Sin embargo, a estas alturas resulta bastante difícil confiar ciegamente en el Estado, considerando que se trata de otra estructura eminentemente concentradora y monopólica. Podría suceder que algún gobierno de turno, empujado por presiones electorales, quisiera convertir a su pueblo en el beneficiario inmediato y directo de la renta obtenida a partir de la comercialización de esos recursos naturales (como parece estar sucediendo ya en Venezuela con el petróleo). Si bien es claro que resulta mucho más legítimo el que esa ganancia favorezca a la gente y no a una trasnacional, un progreso duradero solo puede sostenerse si se articulan proyectos de industrialización y creación de infraestructura con una mirada de largo plazo, propuestas que resultan muy difíciles de sobrellevar ante la ciudadanía cuando el único horizonte de esos gobernantes es ganar en una próxima elección.
Es en este punto donde también adquiere capital importancia el factor humano. Si los pueblos se dejan seducir encandilados por los beneficios inmediatos, abrirán la puerta al clientelismo desatado y a la más grosera demagogia por parte de la clase política como ha sucedido ya tantas veces, desde la época del ateniense Alcibíades en adelante. Al actuar de ese modo, hipotecarán la posibilidad de un progreso real y estable, de un progreso de todos y para todos, que incluya a las generaciones venideras. Si, en cambio, esos pueblos aprenden a cultivar la lucidez, la autodisciplina y consiguen desplegar una mirada procesal, solo entonces sabrán apreciar lo que significa constituirse en protagonistas de un verdadero proyecto colectivo.

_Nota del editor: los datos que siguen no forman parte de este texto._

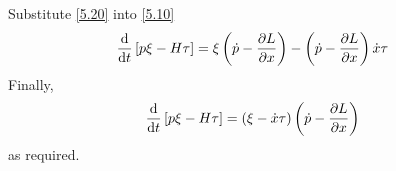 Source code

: Substitute \eqref{5.20} into \eqref{5.10}
\begin{align}
\label{5.21}
	\frac{\mathrm{d}}{\mathrm{d}t}\left[p\xi-H\tau\right]&=  \xi\left(\dot{p} -\frac{\partial L}{\partial x}\right) - \left(\dot{p} - \frac{\partial L}{\partial x}\right)\dot{x}\tau
\end{align}
Finally,
\begin{align}
\label{5.22}
	\frac{\mathrm{d}}{\mathrm{d}t}\left[p\xi-H\tau\right]&=  \left(\xi- \dot{x}\tau\right)\left(\dot{p} -\frac{\partial L}{\partial x}\right) 
\end{align}
as required.

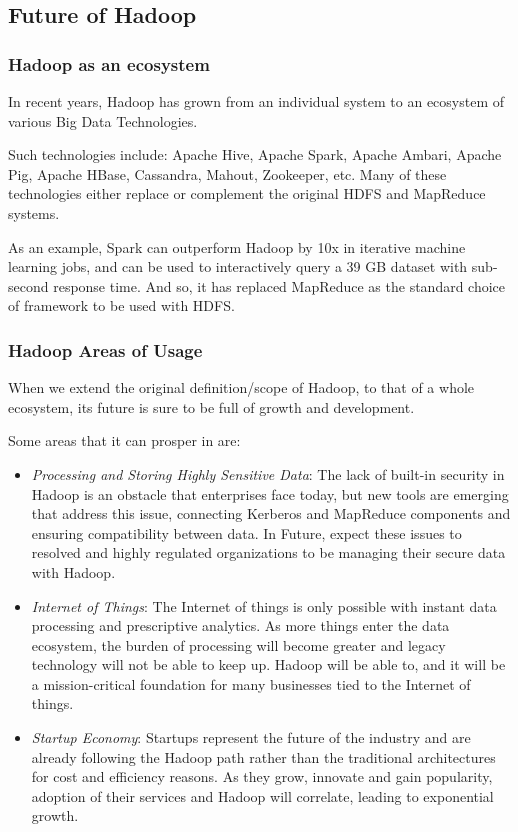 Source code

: \documentclass[a4paper,12pt,oneside]{report}
\begin{document}
\subsection{Future of Hadoop}

\subsubsection{Hadoop as an ecosystem}

In recent years, Hadoop has grown from an individual system to an ecosystem of 
various Big Data Technologies.

Such technologies include: Apache Hive, Apache Spark, Apache Ambari, Apache Pig,
Apache HBase, Cassandra, Mahout, Zookeeper, etc. Many of these technologies either 
replace or complement the original HDFS and MapReduce systems.

As an example, Spark can outperform Hadoop by 10x in iterative machine learning jobs, 
and can be used to interactively query a 39 GB dataset with sub-second response time.\cite{Zaharia2010}
And so, it has replaced MapReduce as the standard choice of framework to be used with HDFS. 

\subsubsection{Hadoop Areas of Usage}

When we extend the original definition/scope of Hadoop, to that of a whole ecosystem, its
future is sure to be full of growth and development.

Some areas that it can prosper in are:

\begin{itemize}
    \item \textit{Processing and Storing Highly Sensitive Data}:
The lack of built-in security in Hadoop is an obstacle that enterprises face 
today, but new tools are emerging that address this issue, connecting Kerberos 
and MapReduce components and ensuring compatibility between data. In Future, 
expect these issues to resolved and highly regulated organizations to be managing their secure data with Hadoop.

    \item \textit{Internet of Things}:
The Internet of things is only possible with instant data processing and prescriptive analytics. 
As more things enter the data ecosystem, the burden of processing will become greater and legacy technology will 
not be able to keep up. Hadoop will be able to, and it will be a mission-critical foundation for many businesses 
tied to the Internet of things.

    \item \textit{Startup Economy}:
Startups represent the future of the industry and are already following the Hadoop path rather than the 
traditional architectures for cost and efficiency reasons. As they grow, innovate and gain popularity, 
adoption of their services and Hadoop will correlate, leading to exponential growth.
\end{itemize}
\end{document}
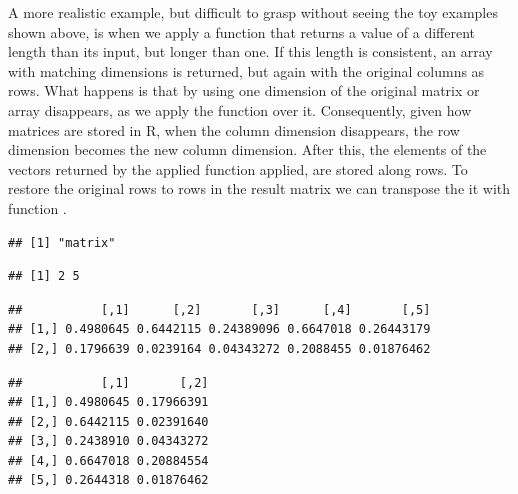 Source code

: \documentclass[krantz2]{krantz}\usepackage{knitr}%
\begin{document}
\begin{warningbox}
A more realistic example, but difficult to grasp without seeing the toy examples shown above, is when we apply a function that returns a value of a different length than its input, but longer than one. If this length is consistent, an array with matching dimensions is returned, but again with the original columns as rows. What happens is that by using  one dimension of the original matrix or array disappears, as we apply the function over it. Consequently, given how matrices are stored in R, when the column dimension disappears, the row dimension becomes the new column dimension. After this, the elements of the vectors returned by the applied function applied, are stored along rows. To restore the original rows to rows in the result matrix we can transpose the it with function .

\begin{knitrout}\footnotesize
{}\color{fgcolor}\begin{kframe}
\begin{alltt}
\hlstd{(}\hlstd{)}
 \hlkwb{<-} \hlstd{(}\hlstd{(}\hlstd{),}  \hlstd{=} \hlstd{)}
 \hlkwb{<-} \hlstd{(}\hlstd{,}  \hlstd{=} \hlstd{) \{}
       \hlstd{(}      
    \hlstd{\}}
 \hlkwb{<-} \hlstd{(}   \hlstd{=} \hlstd{,}    \hlstd{=} \hlstd{)}
\end{alltt}
\begin{verbatim}
## [1] "matrix"
\end{verbatim}
\begin{alltt}
\end{alltt}
\begin{verbatim}
## [1] 2 5
\end{verbatim}
\begin{alltt}
\end{alltt}
\begin{verbatim}
##           [,1]      [,2]       [,3]      [,4]       [,5]
## [1,] 0.4980645 0.6442115 0.24389096 0.6647018 0.26443179
## [2,] 0.1796639 0.0239164 0.04343272 0.2088455 0.01876462
\end{verbatim}
\begin{alltt}
\end{alltt}
\begin{verbatim}
##           [,1]       [,2]
## [1,] 0.4980645 0.17966391
## [2,] 0.6442115 0.02391640
## [3,] 0.2438910 0.04343272
## [4,] 0.6647018 0.20884554
## [5,] 0.2644318 0.01876462
\end{verbatim}
\end{kframe}
\end{knitrout}


\end{warningbox}
\end{document}
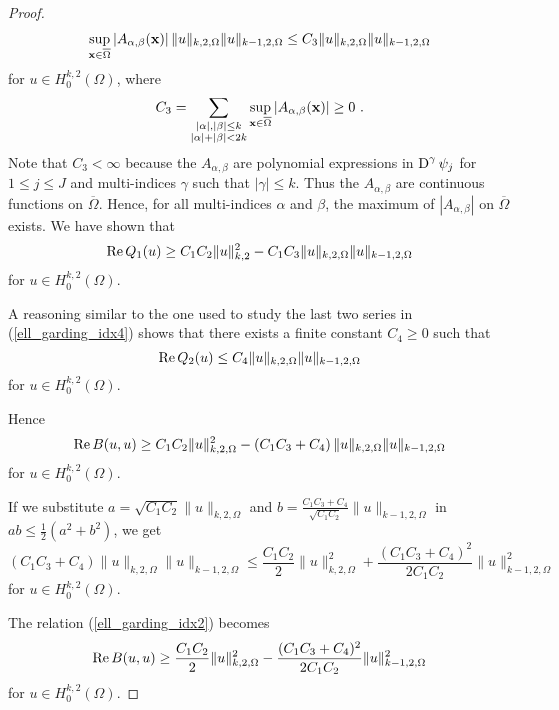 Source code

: \begin{proof}
\begin{align*}
\sup_{\mathbf{x} \in \overline{\Omega}} \left| A_{\alpha,\beta}(\mathbf{x})\right|
\|u\|_{k,2,\Omega} \|u\|_{k-1,2,\Omega}
\leq C_3 \|u\|_{k,2,\Omega} \|u\|_{k-1,2,\Omega} 
\end{align*}
for $\displaystyle u \in H^{k,2}_0(\Omega)$, where
\[
C_3 = \sum_{\substack{|\alpha|,|\beta|\leq k\\|\alpha|+|\beta|<2k}}
\sup_{\mathbf{x} \in \overline{\Omega}} \left| A_{\alpha,\beta}(\mathbf{x})\right|
\geq 0 \  .
\]
Note that $C_3 < \infty$ because the $A_{\alpha,\beta}$ are
polynomial expressions in $\displaystyle \operatorname{D}^\gamma \psi_j$ for
$1\leq j \leq J$ and 
multi-indices $\gamma$ such that $|\gamma|\leq k$.  Thus the
$A_{\alpha,\beta}$ are continuous functions on $\overline{\Omega}$.  Hence, for
all multi-indices $\alpha$ and $\beta$, the maximum of $|A_{\alpha,\beta}|$
on $\overline{\Omega}$ exists.  We have shown that
\[
\operatorname{Re} Q_1(u) \geq C_1C_2 \|u\|_{k,2}^2
- C_1C_3 \|u\|_{k,2,\Omega} \|u\|_{k-1,2,\Omega} 
\]
for $\displaystyle u \in H^{k,2}_0(\Omega)$.

A reasoning similar to the one used to study the last two series in
(\ref{ell_garding_idx4}) shows that there exists a finite constant
$C_4 \geq 0$ such that
\[
\operatorname{Re} Q_2(u) \leq C_4 \|u\|_{k,2,\Omega} \|u\|_{k-1,2,\Omega} 
\]
for $\displaystyle u \in H^{k,2}_0(\Omega)$.

Hence
\begin{equation} \label{ell_garding_idx2}
\operatorname{Re} B(u,u) \geq C_1C_2 \|u\|_{k,2,\Omega}^2 - \left( C_1C_3 + C_4\right)
\|u\|_{k,2,\Omega} \|u\|_{k-1,2,\Omega}
\end{equation}
for $\displaystyle u \in H^{k,2}_0(\Omega)$.

If we substitute $a= \sqrt{C_1C_2} \|u\|_{k,2,\Omega}$ and
$\displaystyle b = \frac{C_1C_3 + C_4}{\sqrt{C_1C_2}}\|u\|_{k-1,2,\Omega}$ in
$\displaystyle ab \leq \frac{1}{2}(a^2+b^2)$, we get
\[
\left( C_1C_3 + C_4\right) \|u\|_{k,2,\Omega} \|u\|_{k-1,2,\Omega}
\leq \frac{C_1C_2}{2} \|u\|_{k,2,\Omega}^2 +
\frac{(C_1C_3 + C_4)^2}{2C_1C_2}\|u\|_{k-1,2,\Omega}^2
\]
for $\displaystyle u \in H^{k,2}_0(\Omega)$.

The relation (\ref{ell_garding_idx2}) becomes
\begin{equation} \label{ell_garding_idx3}
\operatorname{Re} B(u,u) \geq \frac{C_1C_2}{2} \|u\|_{k,2,\Omega}^2
 - \frac{(C_1C_3 + C_4)^2}{2C_1C_2}\|u\|_{k-1,2,\Omega}^2
\end{equation}
for $\displaystyle u \in H^{k,2}_0(\Omega)$.


\end{proof}
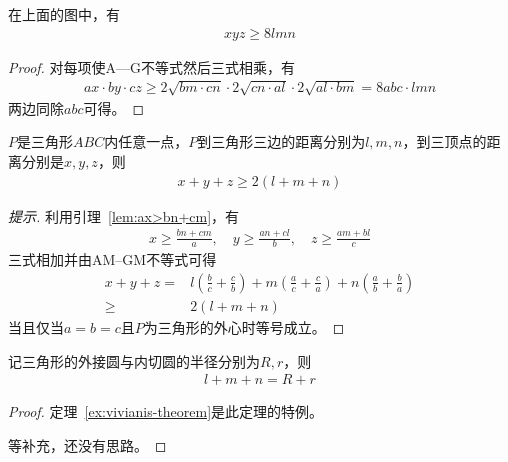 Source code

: \begin{lemma}
  在上面的图中，有
  \begin{align*}
    xyz\ge 8 lmn
  \end{align*}
\end{lemma}
\begin{proof}
  对每项使A—G不等式然后三式相乘，有
  \begin{align*}
    ax\cdot by\cdot cz \ge 2\sqrt{bm\cdot cn} \cdot 2\sqrt{cn\cdot al} \cdot 2\sqrt{al\cdot bm}
    = 8abc \cdot lmn
  \end{align*}
  两边同除$abc$可得。
\end{proof}


\begin{theorem}
  $P$是三角形$ABC$内任意一点，$P$到三角形三边的距离分别为$l,m,n$，到三顶点的距离分别是$x,y,z$，则
  \begin{align}
    x+y+z\ge 2(l+m+n)
  \end{align}
\end{theorem}
\begin{proof}[提示]
  利用引理~\ref{lem:ax>bn+cm}，有
  \begin{align*}
    x \ge \frac{bn + cm}{a}, \quad y \ge \frac{an + cl}{b}, \quad z \ge \frac{am + bl}{c}
  \end{align*}
  三式相加并由AM--GM不等式可得
  \begin{align*}
    x + y + z ={}& l\left(\frac bc + \frac cb\right) + m\left(\frac ac + \frac ca\right) + n\left(\frac ab + \frac ba\right)\\
    \ge{}& 2(l + m + n)
  \end{align*}
  当且仅当$a=b=c$且$P$为三角形的外心时等号成立。
\end{proof}

\begin{theorem}
  记三角形的外接圆与内切圆的半径分别为$R,r$，则
  \begin{align*}
    l + m + n = R + r
  \end{align*}
\end{theorem}
\begin{proof}定理~\ref{ex:vivianis-theorem}是此定理的特例。

  \color{red}等补充，还没有思路。
\end{proof} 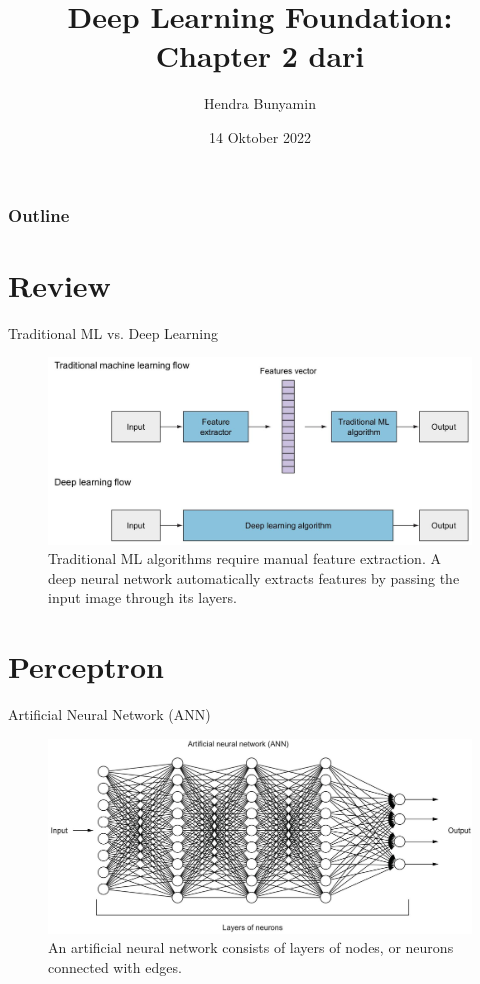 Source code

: \documentclass{beamer}
\title[IN287 Computer Vision]{%
    Deep Learning Foundation: \\
    Chapter 2 dari \citet{elgendy2020deeplearning4vision}
    \vspace{0.5cm}
}
\author{Hendra Bunyamin}
\institute{
        \textit{Program Studi Teknik Informatika}\\
        \textit{Universitas Kristen Maranatha}
        \vspace{0.5cm}
}
\date[Venue and Date]{%
    14 Oktober 2022
}
\begin{document}

{
    \maketitle
}

\begin{frame}
\frametitle{Outline}
\tableofcontents
\end{frame}


\section{Review}
\begin{frame}{Traditional ML vs. Deep Learning}
	\begin{figure}[ht]
		\centering
		\includegraphics[scale=0.2]{images/traditional-vs-deep}
		\caption{Traditional ML algorithms require manual feature extraction. A deep neural network automatically extracts features by passing the input image through its layers.}
	\end{figure}
\end{frame}

\section{Perceptron}
\begin{frame}{Artificial Neural Network (ANN)}
	\begin{figure}[ht]
	\centering
	\includegraphics[scale=0.18]{images/anns}
	\caption{An artificial neural network consists of layers of nodes, or neurons connected with edges.}
\end{figure}	
\end{frame}
\end{document}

En esta encrucijada, el Humanismo Universalista tiene mucho que aportar porque sus planteos jamás han estado sometidos a los vaivenes de la contingencia ni el pragmatismo inmediatista. Sus propuestas reivindican el papel de la más alta política en el destino de las sociedades y de su fidelidad a ese noble propósito, los humanistas extraen la fuerza para no rendirse ante las tentaciones de la popularidad fácil. En tanto se mantenga esa línea de conducta y se vayan subsanando las deficiencias de comunicación hacia los grandes conjuntos, no está lejos el momento en el que serán ampliamente escuchados.